Keywords

1 Introduction

The recent pandemic highlighted some housing inadequacies with respect to the morphology, the comfort, and the health of people. The architectural research identified the need for more compact and flexible solutions to face different climatic conditions as well as new needs for the living space (Rode et al. 2014). The minimum size paradigm derived from hygienic criteriaFootnote 1 should be replaced by a new one that takes into account sustainability, health, and energy efficiency. At the same time, people’s awareness of the impact of their actions should be improved.

Emergencies such as climate change and the pandemic also urged the need for efficient urban habitats and technological innovations to encourage the ecological transition. Italy counts 14 million buildings, 12 of which are residential, responsible for more than 40% of final energy consumption, most of which is ascribable to users’ behavior and lifestyle (Fig. 17.1).

Fig. 17.1
A donut graph of energy consumption depicts the following percentages, 26.87%, 13.87%, 31.31%, 24.62%, 2.75%, and 0.58% for households, commercial and public services, transport, industry, agriculture, and others, respectively.

Final energy consumption, EU28, Eurostat 2021 (2019 data)

The improvement of the buildings’ energy performance and the reduction of the environmental impact depends on the smart consumption and user involvement to keep the environment healthy. It is therefore essential to have efficient tools to monitor the performance of the buildings together with the inhabitants’ behavior acting on their daily habits and, more generally, improving the “Energy Culture” (Stephenson et al. 2010).

The relationship between energy and culture has long been a focus of cultural anthropology (White 1943): it is possible to trace the history of civilization through the availability, distribution, and use of energy (Smil 2018). The three interrelated components: norms, practices, and material culture interact with the social institutions to create the energy culture (Stephenson 2018) (Fig. 17.2).

Fig. 17.2
A cyclic diagram has material culture, practices, and norms interconnected with each other inside a circle. 4 arrows representing external influences from four corners point inward.

An energy culture framework (adapted from Stephenson 2018)

Habitus is a long-term thinking pattern shaped by a particular cultural environment that influences modern social behavior (Bourdieu 1980). The study of energy culture aims to change habits by promoting new practices, attitudes, and behaviors (Rau et al. 2020). The technology, the buildings, and other assets that influence energy use are referred to as material culture. The norms are common ideas, the individual and collective expectations and goals regarding material activities and culture. Daily actions and the selection and acquisition of assets are examples of practice.

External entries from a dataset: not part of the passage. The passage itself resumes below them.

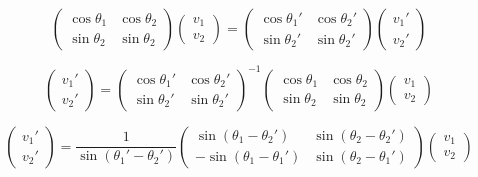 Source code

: \documentclass[a4paper,10pt]{article}
\title{}
\author{}
\date{}
\begin{document}
\begin{equation}
\begin{pmatrix}
    \cos\theta_1 & \cos\theta_2 \\    
    \sin\theta_2& \sin\theta_2
\end{pmatrix}
\begin{pmatrix}
    v_1\\
    v_2
\end{pmatrix}
=
\begin{pmatrix}
    \cos\theta_1' & \cos\theta_2' \\    
    \sin\theta_2'& \sin\theta_2'
\end{pmatrix}
\begin{pmatrix}
    v_1'\\
    v_2'
\end{pmatrix}
\end{equation}

\begin{equation}
\begin{pmatrix}
    v_1'\\
    v_2'
\end{pmatrix}
=
\begin{pmatrix}
    \cos\theta_1' & \cos\theta_2' \\    
    \sin\theta_2'& \sin\theta_2'
\end{pmatrix}
^{-1}
\begin{pmatrix}
    \cos\theta_1 & \cos\theta_2 \\    
    \sin\theta_2& \sin\theta_2
\end{pmatrix}
\begin{pmatrix}
    v_1\\
    v_2
\end{pmatrix}
\end{equation}

\begin{equation}
\begin{pmatrix}
    v_1'\\
    v_2'
\end{pmatrix}
=
\dfrac{1}{\sin(\theta_1'-\theta_2')}
\begin{pmatrix}
    \sin(\theta_1-\theta_2') & \sin(\theta_2-\theta_2') \\    
    -\sin(\theta_1-\theta_1')& \sin(\theta_2-\theta_1')
\end{pmatrix}
\begin{pmatrix}
    v_1\\
    v_2
\end{pmatrix}
\end{equation}
\end{document}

Over the past forty years, much literature considered the interaction between humans and buildings, but no standard way has emerged for comparing the results of different studies (Dong et al. 2018; Hong et al. 2015). The technologies related to the Internet of Things (IoT) offer the possibility of measuring the overall behavior of a living space. In order to improve the models in literature, which deal, in general, with the monitoring of single environmental variables, we try to calculate the overall impact of different variables taking into account their interdependence.

The aim of this paper is to develop a machine learning tool to increase the environmental awareness and to help the residents to optimize the energy consumption together with the environmental impact (Tonelli and Converso 2014). The tool is also intended for the planning analysis and, at the same time, to trigger a process of gamification among the tenants.

2 Materials and Methods

We propose a machine learning algorithms that can be trained by data coming from sensors that measure the environmental data, as a tool to improve the (Tonelli et al. 2019) “smart citizenship” and to optimize the environmental quality of life at home. This strategy is related to the “architecture of choices” (Johnson et al. 2012; Scheibehenne et al. 2010), and it is derived from scientific insights originating from “neurological” models together with the possibility of having a large amount of data available. The tool is designed to make people aware of the quality of the environment in which they live, but not to prescribe behaviors.

Rather, it is continuous monitoring that can induce a change in individual behavior.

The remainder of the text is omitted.